When I visited Johns Hopkins to interview, I was struck by the interdisciplinary work that many in the engineering school told me about, and by the amount of contact between students and faculty in different departments, including the famous medical school. I had already been hoping to move in my research towards more applied work with more domain-specific collaborations (some of which I had participated in in the past and found most rewarding) rather than just studying computation in the abstract. The university and especially the engineering school seemed to have a tremendous volume of this kind of collaborative energy, and my visit left me very excited to explore such opportunities, both in the rapidly growing AMS department and elsewhere at Johns Hopkins.

**What are some of your goals for this first year at JHU?**

In my first semester at Johns Hopkins, I’m teaching a course on random matrix theory, one of the technical areas that intersect with most of the research problems that I work on, and I’m looking forward to meeting graduate students and learning about their interests and backgrounds. I would be delighted if some of them became interested in working on a research project with me. I’m also hoping to form collaborations with my new colleagues in the department and across the engineering school. And, of course, I intend to thoroughly investigate the crab cake options in town.

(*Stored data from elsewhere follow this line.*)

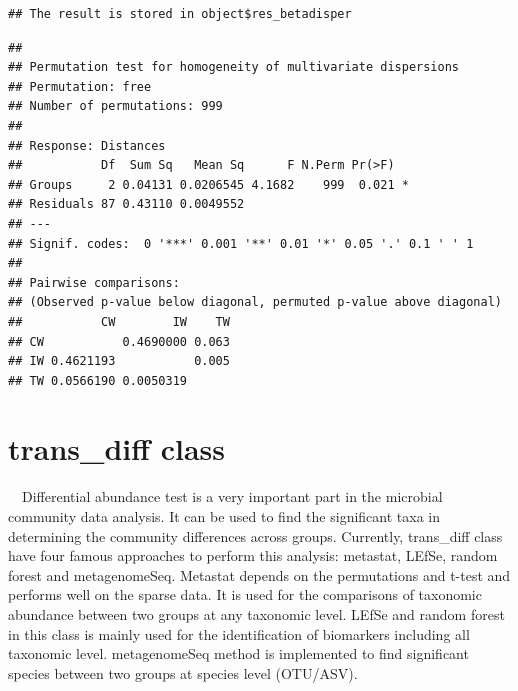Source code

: \documentclass[
]{book}
\newenvironment{Shaded}{\begin{snugshade}}{\end{snugshade}}
\newcommand{\NormalTok}[1]{#1}
\newcommand{\SpecialCharTok}[1]{\textcolor[rgb]{0.00,0.00,0.00}{#1}}
\begin{document}
\begin{verbatim}
## The result is stored in object$res_betadisper
\end{verbatim}

\begin{Shaded}
\end{Shaded}

\begin{verbatim}
## 
## Permutation test for homogeneity of multivariate dispersions
## Permutation: free
## Number of permutations: 999
## 
## Response: Distances
##           Df  Sum Sq   Mean Sq      F N.Perm Pr(>F)  
## Groups     2 0.04131 0.0206545 4.1682    999  0.021 *
## Residuals 87 0.43110 0.0049552                       
## ---
## Signif. codes:  0 '***' 0.001 '**' 0.01 '*' 0.05 '.' 0.1 ' ' 1
## 
## Pairwise comparisons:
## (Observed p-value below diagonal, permuted p-value above diagonal)
##           CW        IW    TW
## CW           0.4690000 0.063
## IW 0.4621193           0.005
## TW 0.0566190 0.0050319
\end{verbatim}

\hypertarget{trans_diff-class}{%
\section{trans\_diff class}\label{trans_diff-class}}

　Differential abundance test is a very important part in the microbial community data analysis.
It can be used to find the significant taxa in determining the community differences across groups.
Currently, trans\_diff class have four famous approaches to perform this analysis:
metastat\citep{White_Statistical_2009}, LEfSe\citep{Segata_Metagenomic_2011}, random forest and metagenomeSeq\citep{Paulson_Differential_2013}.
Metastat depends on the permutations and t-test and performs well on the sparse data.
It is used for the comparisons of taxonomic abundance between two groups at any taxonomic level.
LEfSe and random forest in this class is mainly used for the identification of biomarkers including all taxonomic level.
metagenomeSeq method is implemented to find significant species between two groups at species level (OTU/ASV).
\end{document}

**Anything else we should know? Any fun facts?**

I chronically jump around different hobbies: When I was younger, I spent one summer convinced that I could beat the world record for the longest flight time of a paper airplane, and another generating fractal flames (the pictures in the old Electric Sheep screensaver) painfully slowly on my laptop. These days, I mostly play the guitar, hunt around distant grocery stores for new ingredients (a recent discovery: preserved lemons), and do my best to get a game of tennis in sometimes.